First, they had never shared the cockpit before the event. Second, they had a significant mechanical issue that put one of their 300-hp Mercury Racing outboard engines out of commission—and they still finished the race.
“We were not even running at 100 percent—we were running at about 80 percent of what that boat can do—and we were still battling for the lead right from the start,” said Maldonado, a veteran offshore racer who throttled the boat with Langheim, its owner, behind the wheel. “I have never raced with Reese before and I haven’t raced all year. But we were very competitive until one of our powerheads came loose and we started popping out of gear. Eventually, we broke a drive shaft.
“We finished the race running 58 to 61 mph on one engine,” he added. “I had no idea the boat could do that. And I was impressed with Reese’s performance and that he’s fearless—he actually is.”
Maldonado said that he and Langheim need to work on turn-exit speeds, but beyond that they meshed well in the cockpit. In addition to competing in Roar Offshore in Fort Myers Beach, Fla., the final event of the six-race American Power Boat Association Offshore Championship Series produced by the Offshore Powerboat Association and Powerboat P1, the team will run at the final Race World Offshore event in Key West, Fla., in early November and (one week later) the OPA World Championships in Englewood Beach, Fla.
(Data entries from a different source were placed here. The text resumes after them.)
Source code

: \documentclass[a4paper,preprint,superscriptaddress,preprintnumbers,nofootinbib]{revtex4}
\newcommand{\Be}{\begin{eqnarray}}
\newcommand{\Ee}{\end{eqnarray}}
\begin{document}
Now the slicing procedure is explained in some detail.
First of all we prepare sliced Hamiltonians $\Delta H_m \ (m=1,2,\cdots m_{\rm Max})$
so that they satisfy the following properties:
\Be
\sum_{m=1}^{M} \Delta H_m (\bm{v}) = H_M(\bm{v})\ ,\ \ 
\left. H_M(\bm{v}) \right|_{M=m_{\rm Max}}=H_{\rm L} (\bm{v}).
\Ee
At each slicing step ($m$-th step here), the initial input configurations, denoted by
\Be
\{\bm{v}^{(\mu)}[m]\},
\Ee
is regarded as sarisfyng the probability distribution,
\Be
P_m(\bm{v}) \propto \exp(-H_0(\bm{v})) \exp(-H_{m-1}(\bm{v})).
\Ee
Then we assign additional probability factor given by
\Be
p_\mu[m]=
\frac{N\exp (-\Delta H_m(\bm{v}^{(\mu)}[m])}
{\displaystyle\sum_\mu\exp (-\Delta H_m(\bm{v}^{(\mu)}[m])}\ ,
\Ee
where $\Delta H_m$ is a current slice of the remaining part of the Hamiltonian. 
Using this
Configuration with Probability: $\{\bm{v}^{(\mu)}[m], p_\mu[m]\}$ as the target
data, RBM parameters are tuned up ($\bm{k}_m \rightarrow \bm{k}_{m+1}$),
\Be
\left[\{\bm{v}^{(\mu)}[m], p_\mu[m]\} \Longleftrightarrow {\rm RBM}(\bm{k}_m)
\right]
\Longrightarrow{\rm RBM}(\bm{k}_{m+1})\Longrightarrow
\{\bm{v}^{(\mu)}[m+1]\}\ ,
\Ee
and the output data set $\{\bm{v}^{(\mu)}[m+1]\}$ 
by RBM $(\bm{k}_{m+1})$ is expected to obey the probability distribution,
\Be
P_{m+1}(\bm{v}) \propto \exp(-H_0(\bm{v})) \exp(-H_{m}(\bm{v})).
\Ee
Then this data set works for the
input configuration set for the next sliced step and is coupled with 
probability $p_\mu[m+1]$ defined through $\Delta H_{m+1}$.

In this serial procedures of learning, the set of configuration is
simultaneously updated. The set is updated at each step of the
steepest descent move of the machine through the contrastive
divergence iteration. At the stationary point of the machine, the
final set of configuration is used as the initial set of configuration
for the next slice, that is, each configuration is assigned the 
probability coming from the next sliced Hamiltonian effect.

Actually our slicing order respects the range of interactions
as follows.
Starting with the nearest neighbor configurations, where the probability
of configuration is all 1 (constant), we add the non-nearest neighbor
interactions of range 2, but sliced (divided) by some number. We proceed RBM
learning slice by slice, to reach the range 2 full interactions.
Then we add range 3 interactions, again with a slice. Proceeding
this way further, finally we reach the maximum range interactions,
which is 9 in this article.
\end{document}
For the Fort Myers Beach event, that means six Victory Team-built catamarans will be on the course as Gary Ballough also will campaign his 32-footer in the Super Stock class and the Victory team will have two boats of its own competing in Class One against Miss GEICO and 222 Offshore—both of which run 41-foot Victory-built cats—and Lucas Oil/SilverHook.
But offshore racing is just part of the team’s growing U.S. presence. Since announcing its entrance into the sport catamaran market during the 2019 Miami International Boat Show in February, Victory has sold four 34-footers and one 27-footer to stateside customers. While Maldonado said he would like to have seen a few more orders this year, he also understands that the sport cat market is extremely competitive and that in-roads, especially for an overseas builder new to the pleasure-boat arena, take time.
“It is a slow process and, of course, we would like more orders,” he said. “But every boat finished has been sold. There is nothing sitting at Victory waiting for a buyer. And we have a lot of deals started and in progress.”